| WHAT IS REQUIRED |
Go through the records and write each one out again exactly.

*** Opening RECORDS FOR THIS TASK ***

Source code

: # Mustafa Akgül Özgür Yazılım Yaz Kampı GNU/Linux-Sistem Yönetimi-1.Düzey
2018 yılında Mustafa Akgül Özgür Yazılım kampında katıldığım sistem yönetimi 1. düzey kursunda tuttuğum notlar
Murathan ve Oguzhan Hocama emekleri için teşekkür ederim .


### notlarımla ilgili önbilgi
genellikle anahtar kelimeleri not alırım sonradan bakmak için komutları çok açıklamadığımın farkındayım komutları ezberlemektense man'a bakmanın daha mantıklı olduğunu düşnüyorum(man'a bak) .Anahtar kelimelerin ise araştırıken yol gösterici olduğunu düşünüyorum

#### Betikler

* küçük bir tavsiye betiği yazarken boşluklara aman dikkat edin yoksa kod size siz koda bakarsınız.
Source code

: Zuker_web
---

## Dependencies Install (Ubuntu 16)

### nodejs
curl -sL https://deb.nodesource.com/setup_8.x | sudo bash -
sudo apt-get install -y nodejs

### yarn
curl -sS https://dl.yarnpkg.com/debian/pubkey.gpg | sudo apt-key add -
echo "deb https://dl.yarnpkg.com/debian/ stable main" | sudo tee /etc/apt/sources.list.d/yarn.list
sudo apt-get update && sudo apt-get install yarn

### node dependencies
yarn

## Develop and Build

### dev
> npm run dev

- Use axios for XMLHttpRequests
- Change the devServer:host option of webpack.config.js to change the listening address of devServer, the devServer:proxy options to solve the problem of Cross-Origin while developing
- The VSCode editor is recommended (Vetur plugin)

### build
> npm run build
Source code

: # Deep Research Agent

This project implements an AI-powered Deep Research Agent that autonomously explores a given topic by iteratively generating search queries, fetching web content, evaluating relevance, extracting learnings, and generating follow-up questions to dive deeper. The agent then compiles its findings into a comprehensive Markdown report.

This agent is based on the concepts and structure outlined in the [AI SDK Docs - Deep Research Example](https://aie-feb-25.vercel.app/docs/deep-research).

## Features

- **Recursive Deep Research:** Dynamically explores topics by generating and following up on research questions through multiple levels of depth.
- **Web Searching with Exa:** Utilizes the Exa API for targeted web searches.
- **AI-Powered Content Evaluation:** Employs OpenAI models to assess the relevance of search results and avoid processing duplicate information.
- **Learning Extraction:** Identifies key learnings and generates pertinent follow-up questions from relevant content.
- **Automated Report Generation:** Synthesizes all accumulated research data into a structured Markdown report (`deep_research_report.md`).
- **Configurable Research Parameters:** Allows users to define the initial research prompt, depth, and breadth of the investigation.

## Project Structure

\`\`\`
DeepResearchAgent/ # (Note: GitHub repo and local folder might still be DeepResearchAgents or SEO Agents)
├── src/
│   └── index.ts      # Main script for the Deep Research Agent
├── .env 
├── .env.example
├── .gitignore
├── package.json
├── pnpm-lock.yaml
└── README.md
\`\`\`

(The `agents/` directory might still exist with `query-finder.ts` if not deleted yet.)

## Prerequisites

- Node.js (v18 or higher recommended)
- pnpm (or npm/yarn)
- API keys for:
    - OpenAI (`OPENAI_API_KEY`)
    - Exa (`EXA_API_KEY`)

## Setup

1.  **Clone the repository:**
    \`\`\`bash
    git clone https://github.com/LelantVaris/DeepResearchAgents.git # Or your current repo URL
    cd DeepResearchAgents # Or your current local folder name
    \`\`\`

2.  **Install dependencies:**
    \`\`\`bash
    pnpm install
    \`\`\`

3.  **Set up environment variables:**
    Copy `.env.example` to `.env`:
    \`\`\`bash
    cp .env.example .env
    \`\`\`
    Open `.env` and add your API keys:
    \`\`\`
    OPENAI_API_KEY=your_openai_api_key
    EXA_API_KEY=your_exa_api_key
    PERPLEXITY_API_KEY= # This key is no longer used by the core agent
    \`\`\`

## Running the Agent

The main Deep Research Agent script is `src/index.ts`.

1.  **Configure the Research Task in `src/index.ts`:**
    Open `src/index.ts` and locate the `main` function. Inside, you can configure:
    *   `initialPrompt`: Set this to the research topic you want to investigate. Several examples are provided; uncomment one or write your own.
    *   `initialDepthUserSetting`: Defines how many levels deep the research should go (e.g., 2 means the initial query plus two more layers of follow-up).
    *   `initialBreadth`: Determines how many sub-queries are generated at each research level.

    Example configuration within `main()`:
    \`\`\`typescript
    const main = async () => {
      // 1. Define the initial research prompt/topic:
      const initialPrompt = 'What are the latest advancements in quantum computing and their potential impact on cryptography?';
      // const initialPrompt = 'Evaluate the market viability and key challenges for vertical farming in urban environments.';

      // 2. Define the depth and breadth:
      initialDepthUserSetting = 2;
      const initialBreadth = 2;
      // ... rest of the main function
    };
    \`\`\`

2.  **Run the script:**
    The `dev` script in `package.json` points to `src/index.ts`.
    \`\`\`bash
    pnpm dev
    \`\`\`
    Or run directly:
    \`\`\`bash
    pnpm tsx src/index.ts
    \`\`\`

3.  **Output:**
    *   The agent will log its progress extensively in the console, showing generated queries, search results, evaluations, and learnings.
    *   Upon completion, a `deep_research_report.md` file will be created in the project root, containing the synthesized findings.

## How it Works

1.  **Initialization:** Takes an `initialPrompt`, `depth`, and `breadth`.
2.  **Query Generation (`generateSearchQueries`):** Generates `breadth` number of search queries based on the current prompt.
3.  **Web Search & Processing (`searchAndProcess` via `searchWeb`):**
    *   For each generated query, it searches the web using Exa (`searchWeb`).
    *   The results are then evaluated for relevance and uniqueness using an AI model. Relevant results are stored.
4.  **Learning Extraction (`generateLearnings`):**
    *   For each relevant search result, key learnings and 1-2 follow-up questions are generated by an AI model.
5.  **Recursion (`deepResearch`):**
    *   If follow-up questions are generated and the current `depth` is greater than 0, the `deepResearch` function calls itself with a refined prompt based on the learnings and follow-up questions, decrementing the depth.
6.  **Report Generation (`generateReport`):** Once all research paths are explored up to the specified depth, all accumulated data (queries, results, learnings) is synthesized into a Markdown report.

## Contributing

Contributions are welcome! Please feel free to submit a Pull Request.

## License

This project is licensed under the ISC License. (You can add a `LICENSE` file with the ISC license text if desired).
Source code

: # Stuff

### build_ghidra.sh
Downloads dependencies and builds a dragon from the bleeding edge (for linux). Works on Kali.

*** Closing RECORDS FOR THIS TASK ***

| EXERCISE ANSWER |
Source code

: # Mustafa Akgül Özgür Yazılım Yaz Kampı GNU/Linux-Sistem Yönetimi-1.Düzey
2018 yılında Mustafa Akgül Özgür Yazılım kampında katıldığım sistem yönetimi 1. düzey kursunda tuttuğum notlar
Murathan ve Oguzhan Hocama emekleri için teşekkür ederim .


### notlarımla ilgili önbilgi
genellikle anahtar kelimeleri not alırım sonradan bakmak için komutları çok açıklamadığımın farkındayım komutları ezberlemektense man'a bakmanın daha mantıklı olduğunu düşnüyorum(man'a bak) .Anahtar kelimelerin ise araştırıken yol gösterici olduğunu düşünüyorum

#### Betikler

* küçük bir tavsiye betiği yazarken boşluklara aman dikkat edin yoksa kod size siz koda bakarsınız.
Source code

: Zuker_web
---

## Dependencies Install (Ubuntu 16)

### nodejs
curl -sL https://deb.nodesource.com/setup_8.x | sudo bash -
sudo apt-get install -y nodejs

### yarn
curl -sS https://dl.yarnpkg.com/debian/pubkey.gpg | sudo apt-key add -
echo "deb https://dl.yarnpkg.com/debian/ stable main" | sudo tee /etc/apt/sources.list.d/yarn.list
sudo apt-get update && sudo apt-get install yarn

### node dependencies
yarn

## Develop and Build

### dev
> npm run dev

- Use axios for XMLHttpRequests
- Change the devServer:host option of webpack.config.js to change the listening address of devServer, the devServer:proxy options to solve the problem of Cross-Origin while developing
- The VSCode editor is recommended (Vetur plugin)

### build
> npm run build
Source code

: # Deep Research Agent

This project implements an AI-powered Deep Research Agent that autonomously explores a given topic by iteratively generating search queries, fetching web content, evaluating relevance, extracting learnings, and generating follow-up questions to dive deeper. The agent then compiles its findings into a comprehensive Markdown report.

This agent is based on the concepts and structure outlined in the [AI SDK Docs - Deep Research Example](https://aie-feb-25.vercel.app/docs/deep-research).

## Features

- **Recursive Deep Research:** Dynamically explores topics by generating and following up on research questions through multiple levels of depth.
- **Web Searching with Exa:** Utilizes the Exa API for targeted web searches.
- **AI-Powered Content Evaluation:** Employs OpenAI models to assess the relevance of search results and avoid processing duplicate information.
- **Learning Extraction:** Identifies key learnings and generates pertinent follow-up questions from relevant content.
- **Automated Report Generation:** Synthesizes all accumulated research data into a structured Markdown report (`deep_research_report.md`).
- **Configurable Research Parameters:** Allows users to define the initial research prompt, depth, and breadth of the investigation.

## Project Structure

\`\`\`
DeepResearchAgent/ # (Note: GitHub repo and local folder might still be DeepResearchAgents or SEO Agents)
├── src/
│   └── index.ts      # Main script for the Deep Research Agent
├── .env 
├── .env.example
├── .gitignore
├── package.json
├── pnpm-lock.yaml
└── README.md
\`\`\`

(The `agents/` directory might still exist with `query-finder.ts` if not deleted yet.)

## Prerequisites

- Node.js (v18 or higher recommended)
- pnpm (or npm/yarn)
- API keys for:
    - OpenAI (`OPENAI_API_KEY`)
    - Exa (`EXA_API_KEY`)

## Setup

1.  **Clone the repository:**
    \`\`\`bash
    git clone https://github.com/LelantVaris/DeepResearchAgents.git # Or your current repo URL
    cd DeepResearchAgents # Or your current local folder name
    \`\`\`

2.  **Install dependencies:**
    \`\`\`bash
    pnpm install
    \`\`\`

3.  **Set up environment variables:**
    Copy `.env.example` to `.env`:
    \`\`\`bash
    cp .env.example .env
    \`\`\`
    Open `.env` and add your API keys:
    \`\`\`
    OPENAI_API_KEY=your_openai_api_key
    EXA_API_KEY=your_exa_api_key
    PERPLEXITY_API_KEY= # This key is no longer used by the core agent
    \`\`\`

## Running the Agent

The main Deep Research Agent script is `src/index.ts`.

1.  **Configure the Research Task in `src/index.ts`:**
    Open `src/index.ts` and locate the `main` function. Inside, you can configure:
    *   `initialPrompt`: Set this to the research topic you want to investigate. Several examples are provided; uncomment one or write your own.
    *   `initialDepthUserSetting`: Defines how many levels deep the research should go (e.g., 2 means the initial query plus two more layers of follow-up).
    *   `initialBreadth`: Determines how many sub-queries are generated at each research level.

    Example configuration within `main()`:
    \`\`\`typescript
    const main = async () => {
      // 1. Define the initial research prompt/topic:
      const initialPrompt = 'What are the latest advancements in quantum computing and their potential impact on cryptography?';
      // const initialPrompt = 'Evaluate the market viability and key challenges for vertical farming in urban environments.';

      // 2. Define the depth and breadth:
      initialDepthUserSetting = 2;
      const initialBreadth = 2;
      // ... rest of the main function
    };
    \`\`\`

2.  **Run the script:**
    The `dev` script in `package.json` points to `src/index.ts`.
    \`\`\`bash
    pnpm dev
    \`\`\`
    Or run directly:
    \`\`\`bash
    pnpm tsx src/index.ts
    \`\`\`

3.  **Output:**
    *   The agent will log its progress extensively in the console, showing generated queries, search results, evaluations, and learnings.
    *   Upon completion, a `deep_research_report.md` file will be created in the project root, containing the synthesized findings.

## How it Works

1.  **Initialization:** Takes an `initialPrompt`, `depth`, and `breadth`.
2.  **Query Generation (`generateSearchQueries`):** Generates `breadth` number of search queries based on the current prompt.
3.  **Web Search & Processing (`searchAndProcess` via `searchWeb`):**
    *   For each generated query, it searches the web using Exa (`searchWeb`).
    *   The results are then evaluated for relevance and uniqueness using an AI model. Relevant results are stored.
4.  **Learning Extraction (`generateLearnings`):**
    *   For each relevant search result, key learnings and 1-2 follow-up questions are generated by an AI model.
5.  **Recursion (`deepResearch`):**
    *   If follow-up questions are generated and the current `depth` is greater than 0, the `deepResearch` function calls itself with a refined prompt based on the learnings and follow-up questions, decrementing the depth.
6.  **Report Generation (`generateReport`):** Once all research paths are explored up to the specified depth, all accumulated data (queries, results, learnings) is synthesized into a Markdown report.

## Contributing

Contributions are welcome! Please feel free to submit a Pull Request.

## License

This project is licensed under the ISC License. (You can add a `LICENSE` file with the ISC license text if desired).
Source code

: # Stuff

### build_ghidra.sh
Downloads dependencies and builds a dragon from the bleeding edge (for linux). Works on Kali.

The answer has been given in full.